ACTIVITY.
For the data below, give again exactly the lines from the one containing "and did live." through the one containing "ct 'Revelation 13:13-14'", both ends included, and no others.

SOURCE DATA.
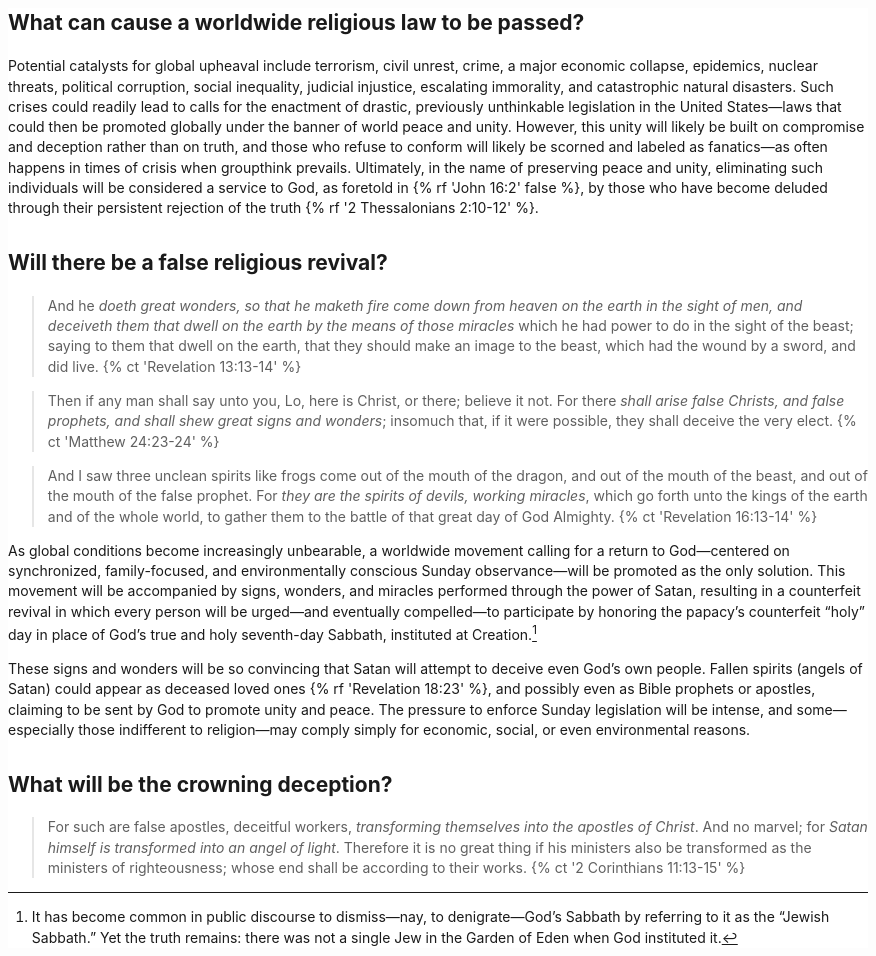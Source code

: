 [^9]: Senator John McCain, remarks upon receiving the Peace through Strength Award at the Reagan National Defense Forum, Simi Valley, CA, November 15, 2014.
[^10]: Barack Obama, speech at the U.S. Military Academy, West Point, NY, May 28, 2014.

## What can cause a worldwide religious law to be passed?

Potential catalysts for global upheaval include terrorism, civil unrest, crime, a major economic collapse, epidemics, nuclear threats, political corruption, social inequality, judicial injustice, escalating immorality, and catastrophic natural disasters. Such crises could readily lead to calls for the enactment of drastic, previously unthinkable legislation in the United States—laws that could then be promoted globally under the banner of world peace and unity. However, this unity will likely be built on compromise and deception rather than on truth, and those who refuse to conform will likely be scorned and labeled as fanatics—as often happens in times of crisis when groupthink prevails. Ultimately, in the name of preserving peace and unity, eliminating such individuals will be considered a service to God, as foretold in {% rf 'John 16:2' false %}, by those who have become deluded through their persistent rejection of the truth {% rf '2 Thessalonians 2:10-12' %}.

## Will there be a false religious revival?

> And he *doeth great wonders, so that he maketh fire come down from heaven on the earth in the sight of men, and deceiveth them that dwell on the earth by the means of those miracles* which he had power to do in the sight of the beast; saying to them that dwell on the earth, that they should make an image to the beast, which had the wound by a sword, and did live.
{% ct 'Revelation 13:13-14' %}

> Then if any man shall say unto you, Lo, here is Christ, or there; believe it not. For there *shall arise false Christs, and false prophets, and shall shew great signs and wonders*; insomuch that, if it were possible, they shall deceive the very elect.
{% ct 'Matthew 24:23-24' %}

> And I saw three unclean spirits like frogs come out of the mouth of the dragon, and out of the mouth of the beast, and out of the mouth of the false prophet. For *they are the spirits of devils, working miracles*, which go forth unto the kings of the earth and of the whole world, to gather them to the battle of that great day of God Almighty.
{% ct 'Revelation 16:13-14' %}

As global conditions become increasingly unbearable, a worldwide movement calling for a return to God—centered on synchronized, family-focused, and environmentally conscious Sunday observance—will be promoted as the only solution. This movement will be accompanied by signs, wonders, and miracles performed through the power of Satan, resulting in a counterfeit revival in which every person will be urged—and eventually compelled—to participate by honoring the papacy’s counterfeit “holy” day in place of God’s true and holy seventh-day Sabbath, instituted at Creation.[^11]

These signs and wonders will be so convincing that Satan will attempt to deceive even God’s own people. Fallen spirits (angels of Satan) could appear as deceased loved ones {% rf 'Revelation 18:23' %}, and possibly even as Bible prophets or apostles, claiming to be sent by God to promote unity and peace. The pressure to enforce Sunday legislation will be intense, and some—especially those indifferent to religion—may comply simply for economic, social, or even environmental reasons.

[^11]: It has become common in public discourse to dismiss—nay, to denigrate—God’s Sabbath by referring to it as the “Jewish Sabbath.” Yet the truth remains: there was not a single Jew in the Garden of Eden when God instituted it.

## What will be the crowning deception?

> For such are false apostles, deceitful workers, *transforming themselves into the apostles of Christ*. And no marvel; for *Satan himself is transformed into an angel of light*. Therefore it is no great thing if his ministers also be transformed as the ministers of righteousness; whose end shall be according to their works.
{% ct '2 Corinthians 11:13-15' %}


[^1]: These two principles—civil and religious liberty—“are the secret of its [the United States'] power and prosperity. The oppressed and downtrodden throughout Christendom have turned to this land with interest and hope. Millions have sought its shores, and the United States has risen to a place among the most powerful nations of the earth.” Ellen G. White, *The Great Controversy*, p. 441
[^2]: Closely related to liberty of conscience is the authority of the Bible above that of the Church: “The principles contained in the celebrated Protest of the 19th of April, 1529, constitute the very essence of Protestantism. Now this Protest opposes two abuses of man in matters of faith: the first is the intrusion of the civil magistrate, and the second the arbitrary authority of the church. Instead of these abuses, Protestantism sets the power of conscience above the magistrate, and the authority of the word of God above the visible church. In the first place, it rejects the civil power in divine things, and says with the prophets and apostles, ‘We must obey God rather than man.’ In presence of the crown of Charles the Fifth, it uplifts the crown of Jesus Christ. But it goes farther: it lays down the principle that all human teaching should be subordinate to the oracles of God.” —Merle d’Aubigné, *History of the Reformation*, Book 13, Chapter 6, Paragraph 18.
[^3]: Abraham Lincoln, *Gettysburg Address*, November 19, 1863.
[^4]: *Hartford Weekly Call*, February 22, 1884.
[^5]: This was done despite the 1797 Treaty of Tripoli—signed by President George Washington and approved by the U.S. Senate—which, in Article 11, declared that “the government of the United States is not in any sense founded upon the Christian religion.”
[^6]: *Irish Daily Mail*, September 23, 2015.
[^7]: *Catholic Herald*, January 27, 2014.
[^8]: Of course, there is nothing inherently wrong with unity. After all, Jesus teaches us to love our neighbors—even our enemies—and He prayed for unity among His disciples {% rf 'Matthew 22:39; 5:44; John 17:11' %}. Unity is indeed biblical, so long as it is not built on the compromise of truth as revealed in God’s Word. Unfortunately, this is often [not the case](/posts/gospel/salvation.md#how-exactly-am-i-saved-from-my-sins).
[^12]: It may seem improbable that people’s eternal destiny will be determined by the day they choose to observe, but God often uses simple means to test our loyalty; affter all, Adam and Eve were expelled from the Garden for eating fruit from the wrong tree. Of course, the fruit was merely the means of settling a far greater issue—trust. Would Adam and Eve trust God or Satan? In the same way, the day of worship will represent the far greater issue of *authority*. Every person will have to decide: Whom will I acknowledge as the ultimate authority over my life—God or Satan?
[^13]: Incidentally, both interpretations were introduced by Roman Catholic Jesuits: Preterism by Luis de Alcázar and Futurism by Francisco Ribera. Preterism holds that the prophecies of Revelation were fulfilled in the past, prior to the rise of the papacy, while Futurism teaches that the Antichrist—understood as a future *individual*—will appear after the literal rebuilding of the Third Temple in Jerusalem. Futurism is especially popular in conservative religious circles in Washington, D.C., and appears to be influencing, at least in part, national policy regarding Israel.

FINAL ANSWER.
> And he *doeth great wonders, so that he maketh fire come down from heaven on the earth in the sight of men, and deceiveth them that dwell on the earth by the means of those miracles* which he had power to do in the sight of the beast; saying to them that dwell on the earth, that they should make an image to the beast, which had the wound by a sword, and did live.
{% ct 'Revelation 13:13-14' %}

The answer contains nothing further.